A lire une photographie, il faudrait donc reconnaître plusieurs types de connotations – perceptive, cognitive, idéologique, éthique, politique – qui peuvent échapper à la prise, tout comme dans le cas du mythe. Barthes se demande à ce propos si une « pure dénotation, un en-deçà du langage soit impossible ? », et pour y répondre, il s’interroge de nouveau sur un sujet déjà explicité dans Mythologies : le trauma et la photo-choc.
[...] le trauma, c’est précisément ce qui suspend le langage et bloque la signification. [ ...] Les photographies proprement traumatiques sont rares, car en photographie, le trauma est entièrement tributaire de la certitude que la scène a réellement eu lieu : il fallait que le photographe fût là (c’est la définition mythique de la dénotation) ; mais ceci posé (qui, à vrai dire, est déjà une connotation), la photographie traumatique (incendies, naufrages, catastrophes, morts violentes, saisis « sur le vif ») est celle ce dont il n’y a rien à dire : la photo-choc est par structure insignifiante [...] On pourrait imaginer une sorte de loi : plus le tauma est direct, plus la connotation est difficile ; ou encore : l’effet « mythologique » d’une photographie est inversement proportionnel à son effet traumatique. »
Roland Barthes, « Le message photographique », L’Obvie et l’obtus. Essais critiques III, Ed. du Seuil, 1982, 22
Exercice
Comparez ce passage avec ce que Barthes dit sur la photo-choc dans Mythologies !

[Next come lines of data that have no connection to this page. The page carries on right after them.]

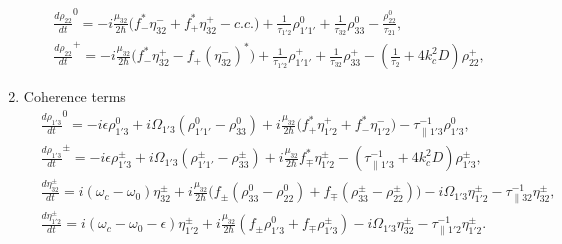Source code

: \documentclass[twocolumn,secnumarabic,amssymb, nobibnotes, aps, prd]{revtex4-1}
\begin{document}
\begin{enumerate}
{\begin{subequations}
\begin{align}
			&\frac{d \rho_{22}}{d t}^{0}  = -i\frac{\mu_{32}}{2\hbar} \big (f_{-}^*\eta_{32}^{-}+f_{+}^*\eta_{32}^{+} - c.c. \big ) + \frac{1}{\tau_{1'2}}\rho_{1'1'}^0  +  \frac{1}{\tau_{32}}\rho_{33}^{0} - \frac{\rho_{22}^0}{\tau_{21}} , \\
			&\frac{d \rho_{22}}{d t}^{+}   = - i\frac{\mu_{32}}{2\hbar}\big ( f_{-}^*\eta_{32}^{+}-f_{+}(\eta_{32}^{-})^* \big )  + \frac{1}{\tau_{1'2}}\rho_{1'1'}^+  +  \frac{1}{\tau_{32}}\rho_{33}^+ - (\frac{1}{\tau_{2}}+4k_c^2D) \rho_{22}^+ , \label{eq:rtpop2grating}
			\end{align}
		\end{subequations}}
		\item {Coherence terms
			\begin{subequations}
				\label{eq:coherencesdm}
				\begin{align}
				&\frac{d \rho_{1'3}}{d t}^0  = -i\epsilon\rho_{1'3}^0 +i \Omega_{1'3}(\rho_{1'1'}^{0} - \rho_{33}^{0}) +i\frac{\mu_{32}}{2 \hbar}\big (f_{+}^*\eta_{1'2}^{+}+f_{-}^*\eta_{1'2}^{-} \big ) -
				\tau_{\parallel 1'3}^{-1} \rho_{1'3}^{0} ,  \\
				&\frac{d \rho_{1'3}}{d t} ^\pm = -i\epsilon\rho_{1'3}^\pm  +i\Omega_{1'3}(\rho_{1'1'}^{\pm} - \rho_{33}^{\pm}) +i \frac{\mu_{32}}{2 \hbar} f_{\mp}^* \eta_{1'2}^{\pm} 
				- (\tau_{\parallel 1'3}^{-1} +4k_c^2 D)\rho_{1'3}^{\pm} ,\label{eq:rho13grating}\\
				&\frac{d \eta_{32}^{\pm}}{d t}   = i(\omega_c - \omega_{0})\eta_{32}^{\pm} +i \frac{\mu_{32}}{2\hbar}\Big(  f_{\pm}(\rho_{33}^0-\rho_{22}^0) + f_{\mp}(\rho_{33}^\pm-\rho_{22}^\pm) \Big ) - i\Omega_{1'3}\eta_{1'2}^{\pm}
				- \tau_{\parallel 32}^{-1}\eta_{32}^\pm , \\
				&\frac{d \eta_{1'2}^\pm}{d t}  = i(\omega_c - \omega_{0}-\epsilon)\eta_{1'2}^{\pm} +i \frac{\mu_{32}}{2\hbar}(f_{\pm }\rho_{1'3}^0 + f_{\mp} \rho_{1'3}^{\pm}) - i\Omega_{1'3}\eta_{32}^{\pm} - \tau_{\parallel 1'2}^{-1}\eta_{1'2}^\pm.\label{eq:rho12-dm}
				\end{align}
			\end{subequations}}
		\end{enumerate}
\end{document}
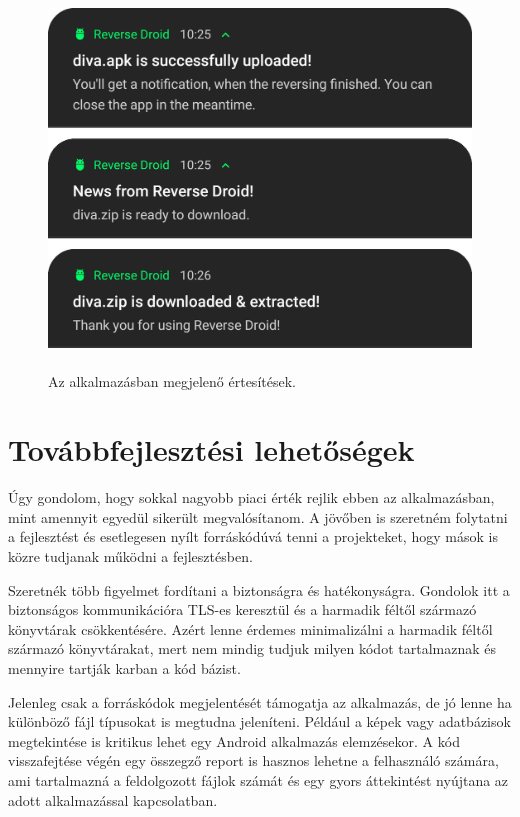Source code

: \documentclass{thesis-ekf}
\theoremstyle{definition}
\theoremstyle{remark}
\begin{document}
\begin{figure}[!h]
	\centering
	\includegraphics[height=10cm]{pictures/notifications}
	\caption{Az alkalmazásban megjelenő értesítések.}
	\label{notifications}
\end{figure}

\chapter{Továbbfejlesztési lehetőségek}\label{lehetosegek}

Úgy gondolom, hogy sokkal nagyobb piaci érték rejlik ebben az alkalmazásban, mint amennyit egyedül sikerült megvalósítanom.
A jövőben is szeretném folytatni a fejlesztést és esetlegesen nyílt forráskódúvá tenni a projekteket, hogy mások is közre tudjanak működni a fejlesztésben.

Szeretnék több figyelmet fordítani a biztonságra és hatékonyságra. 
Gondolok itt a biztonságos kommunikációra TLS-es keresztül és a harmadik féltől származó könyvtárak csökkentésére.
Azért lenne érdemes minimalizálni a harmadik féltől származó könyvtárakat, mert nem mindig tudjuk milyen kódot tartalmaznak és mennyire tartják karban a kód bázist.

Jelenleg csak a forráskódok megjelentését támogatja az alkalmazás, de jó lenne ha különböző fájl típusokat is megtudna jeleníteni.
Például a képek vagy adatbázisok megtekintése is kritikus lehet egy Android alkalmazás elemzésekor.
A kód visszafejtése végén egy összegző report is hasznos lehetne a felhasználó számára, ami tartalmazná a feldolgozott fájlok számát és egy gyors áttekintést nyújtana az adott alkalmazással kapcsolatban.
\end{document}
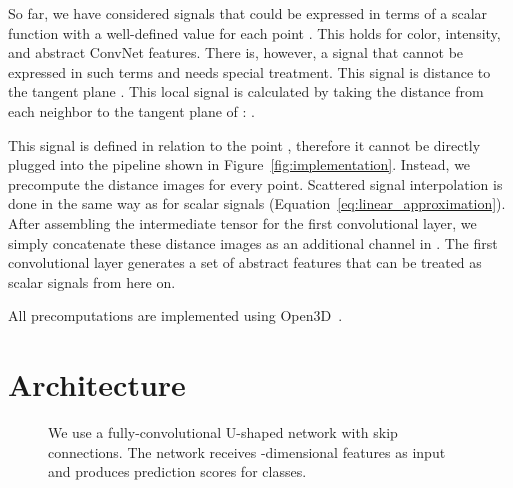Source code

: \documentclass[10pt,twocolumn,letterpaper]{article}
\begin{document}
So far, we have considered signals that could be expressed in terms of a scalar function  with a well-defined value for each point .
This holds for color, intensity, and abstract ConvNet features.
There is, however, a signal that cannot be expressed in such terms and needs special treatment. This signal is distance to the tangent plane . This local signal is calculated by taking the distance from each neighbor  to the tangent plane of : .

This signal is defined in relation to the point , therefore it cannot be directly plugged into the pipeline shown in Figure~\ref{fig:implementation}.
Instead, we precompute the distance images for every point.
Scattered signal interpolation is done in the same way as for scalar signals (Equation~\eqref{eq:linear_approximation}).
After assembling the intermediate tensor  for the first convolutional layer, we simply concatenate these distance images as an additional channel in .
The first convolutional layer generates a set of abstract features  that can be treated as scalar signals from here on.

All precomputations are implemented using Open3D~\cite{zhou18}.
 
\section{Architecture}
\label{sec:architecture}
\begin{figure}
\centering
{}
\vspace{1mm}
\caption{We use a fully-convolutional U-shaped network with skip connections. The network receives -dimensional features as input and produces prediction scores for  classes.}
\label{fig:architecture}
\end{figure}
\end{document}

A l’échelle de la société, la fonction de la connotation comme « signification bien structurée » est d’intégrer et de « rassurer » l’homme.
« [...] nous avons peut-être mieux à faire qu’à recenser directement les contenus idéologiques de notre temps ; car en essayant de reconstituer dans sa structure spécifique le code de connotation d’une communication aussi large que la photographie de presse, nous pouvons espérer retrouver, dans leur finesse même, les formes dont notre société use pour se rasséréner, et par là même saisir la mesure, les détours et la fonction profonde de cet effort : perspective d’autant plus attachante, comme on l’a dit au début, qu’en ce qui concerne la photographie, elle se développe sous la forme d’un paradoxe : celui qui fait d’un objet inerte un langage et qui transforme l’inculture d’un art « mécanique » dans la plus sociale des institutions. »
Roland Barthes, « Le message photographique », », L’Obvie et l’obtus. Essais critiques III, Ed. du Seuil, 1982, 24
A l’étude de ce passage, on comprend pourquoi Barthes se dissocie de la typologisation stérile au profit de l’étude des formes de l’intégration sociale.